Dataset entries:
▽

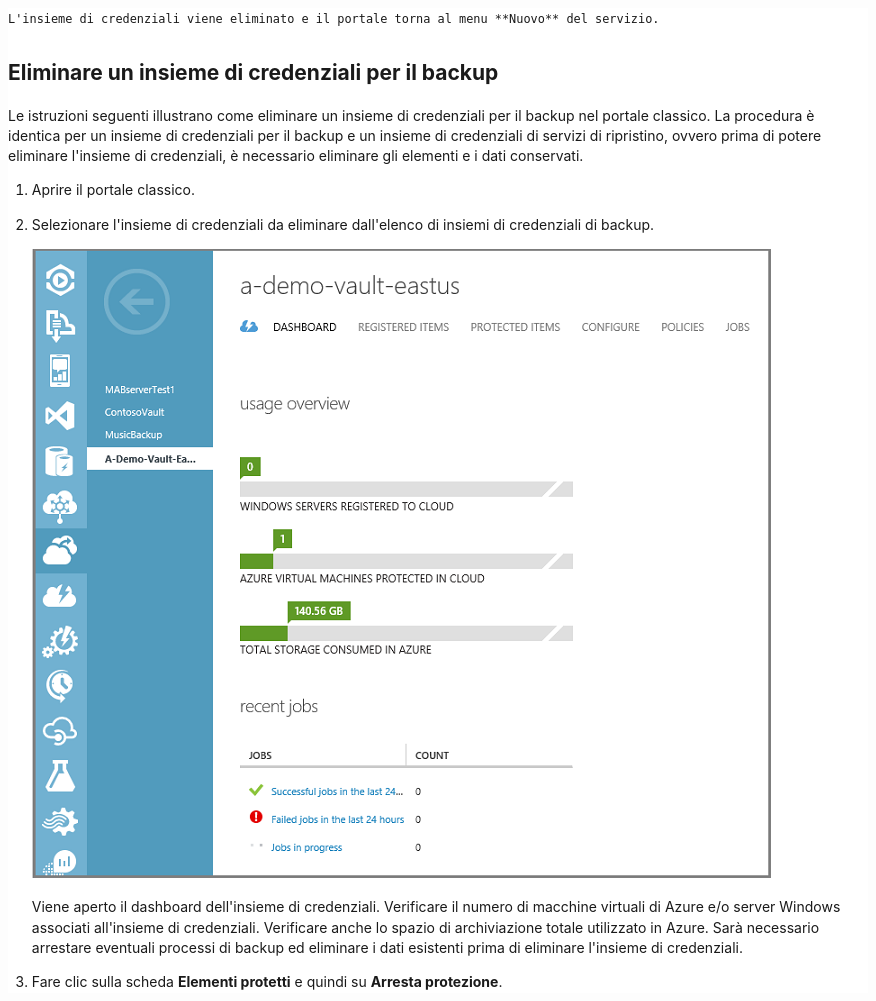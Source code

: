     L'insieme di credenziali viene eliminato e il portale torna al menu **Nuovo** del servizio.

## <a name="delete-a-backup-vault"></a>Eliminare un insieme di credenziali per il backup
Le istruzioni seguenti illustrano come eliminare un insieme di credenziali per il backup nel portale classico. La procedura è identica per un insieme di credenziali per il backup e un insieme di credenziali di servizi di ripristino, ovvero prima di potere eliminare l'insieme di credenziali, è necessario eliminare gli elementi e i dati conservati.

1. Aprire il portale classico.
2. Selezionare l'insieme di credenziali da eliminare dall'elenco di insiemi di credenziali di backup.
   
    ![Elimina dati di backup](./media/backup-azure-delete-vault/classic-portal-delete-vault-open-vault.png)
   
    Viene aperto il dashboard dell'insieme di credenziali. Verificare il numero di macchine virtuali di Azure e/o server Windows associati all'insieme di credenziali. Verificare anche lo spazio di archiviazione totale utilizzato in Azure. Sarà necessario arrestare eventuali processi di backup ed eliminare i dati esistenti prima di eliminare l'insieme di credenziali.
3. Fare clic sulla scheda **Elementi protetti** e quindi su **Arresta protezione**.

△

How to complete this task:
Reproduce the line containing "1. Aprire il portale classico." and every line after it. Stop at the last line of the records, and add nothing.

Response area:
1. Aprire il portale classico.
2. Selezionare l'insieme di credenziali da eliminare dall'elenco di insiemi di credenziali di backup.
   
    ![Elimina dati di backup](./media/backup-azure-delete-vault/classic-portal-delete-vault-open-vault.png)
   
    Viene aperto il dashboard dell'insieme di credenziali. Verificare il numero di macchine virtuali di Azure e/o server Windows associati all'insieme di credenziali. Verificare anche lo spazio di archiviazione totale utilizzato in Azure. Sarà necessario arrestare eventuali processi di backup ed eliminare i dati esistenti prima di eliminare l'insieme di credenziali.
3. Fare clic sulla scheda **Elementi protetti** e quindi su **Arresta protezione**.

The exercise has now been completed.